▶ **PROBLEM DETAILS**
Spot each line in the data below containing "with" and copy it.

▶ **SUPPLIED DATA**
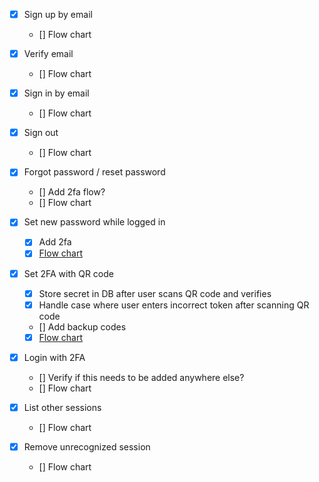 - [x] Sign up by email
  - [] Flow chart

- [x] Verify email
  - [] Flow chart

- [x] Sign in by email
  - [] Flow chart

- [x] Sign out
  - [] Flow chart

- [x] Forgot password / reset password
  - [] Add 2fa flow?
  - [] Flow chart

- [x] Set new password while logged in
  - [x] Add 2fa
  - [x] [Flow chart](https://app.tryeraser.com/workspace/Ux7uEd81hYSDUhMqkhOa?elements=vDFvAa62fJNvZVaQAEhc3Q)

- [x] Set 2FA with QR code
  - [x] Store secret in DB after user scans QR code and verifies
  - [x] Handle case where user enters incorrect token after scanning QR code
  - [] Add backup codes
  - [x] [Flow chart](https://app.tryeraser.com/workspace/Ux7uEd81hYSDUhMqkhOa?elements=QidYqEQ9C9LDuJvF5y_l6Q)

- [x] Login with 2FA
  - [] Verify if this needs to be added anywhere else?
  - [] Flow chart

- [x] List other sessions
  - [] Flow chart

- [x] Remove unrecognized session
  - [] Flow chart
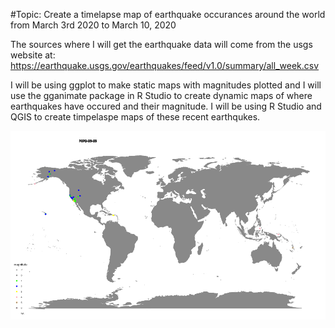 #Topic: Create a timelapse map of earthquake occurances around the world from March 3rd 2020 to March 10, 2020

The sources where I will get the earthquake data will come from the usgs website at: 
https://earthquake.usgs.gov/earthquakes/feed/v1.0/summary/all_week.csv


I will be using ggplot to make static maps with magnitudes plotted and I will use the gganimate package in R Studio to create dynamic maps of where earthquakes have occured and their magnitude. I will be using R Studio and QGIS to create timpelaspe maps of these recent earthqukes.



<img src="images/earthquakes2.gif?raw=true"/>

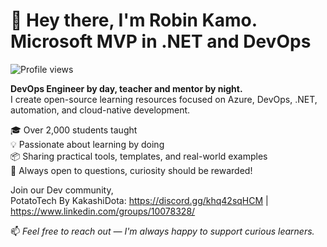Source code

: # 👋 Hey there, I'm Robin Kamo. Microsoft MVP in .NET and DevOps
![Profile views](https://komarev.com/ghpvc/?username=kakashidota&label=Profile%20views&color=0e75b6&style=flat)


**DevOps Engineer by day, teacher and mentor by night.**  
I create open-source learning resources focused on Azure, DevOps, .NET, automation, and cloud-native development.

🎓 Over 2,000 students taught  
💡 Passionate about learning by doing  
📦 Sharing practical tools, templates, and real-world examples  
💬 Always open to questions, curiosity should be rewarded!

Join our Dev community,   
PotatoTech By KakashiDota: https://discord.gg/khq42sqHCM | https://www.linkedin.com/groups/10078328/

📫 _Feel free to reach out — I'm always happy to support curious learners._
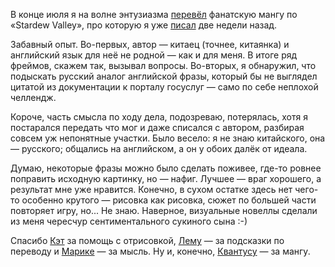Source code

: ﻿В конце июля я на волне энтузиазма [перевёл](https://acomics.ru/~sebby-x-player) фанатскую мангу по «Stardew Valley», про которую я уже [писал](/notes/stardew-valley) две недели назад.

Забавный опыт. Во-первых, автор — китаец (точнее, китаянка) и английский язык для неё не родной — как и для меня. В итоге ряд фреймов, скажем так, вызывал вопросы. Во-вторых, я обнаружил, что подыскать русский аналог английской фразы, который бы не выглядел цитатой из документации к порталу госуслуг — само по себе неплохой челлендж.

Короче, часть смысла по ходу дела, подозреваю, потерялась, хотя я постарался передать что мог и даже списался с автором, разбирая совсем уж непонятные участки. Было весело: я не знаю китайского, она — русского; общались на английском, а он у обоих далёк от идеала.

Думаю, некоторые фразы можно было сделать поживее, где-то ровнее поправить исходную картинку, но — нафиг. Лучшее — враг хорошего, а результат мне уже нравится. Конечно, в сухом остатке здесь нет чего-то особенно крутого — рисовка как рисовка, сюжет по большей части повторяет игру, но... Не знаю. Наверное, визуальные новеллы сделали из меня чересчур сентиментального сукиного сына :-)

Спасибо [Кэт](https://vk.com/id54890849) за помощь с отрисовкой, [Лему](https://twitter.com/amish77kin) — за подсказки по переводу и [Марике](https://vk.com/mahrunteka) — за мысль. Ну и, конечно, [Квантусу](https://curayukie.deviantart.com) — за мангу.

▶ **EXERCISE ANSWER**
- [x] Set 2FA with QR code
- [x] Login with 2FA
I will be using ggplot to make static maps with magnitudes plotted and I will use the gganimate package in R Studio to create dynamic maps of where earthquakes have occured and their magnitude. I will be using R Studio and QGIS to create timpelaspe maps of these recent earthqukes.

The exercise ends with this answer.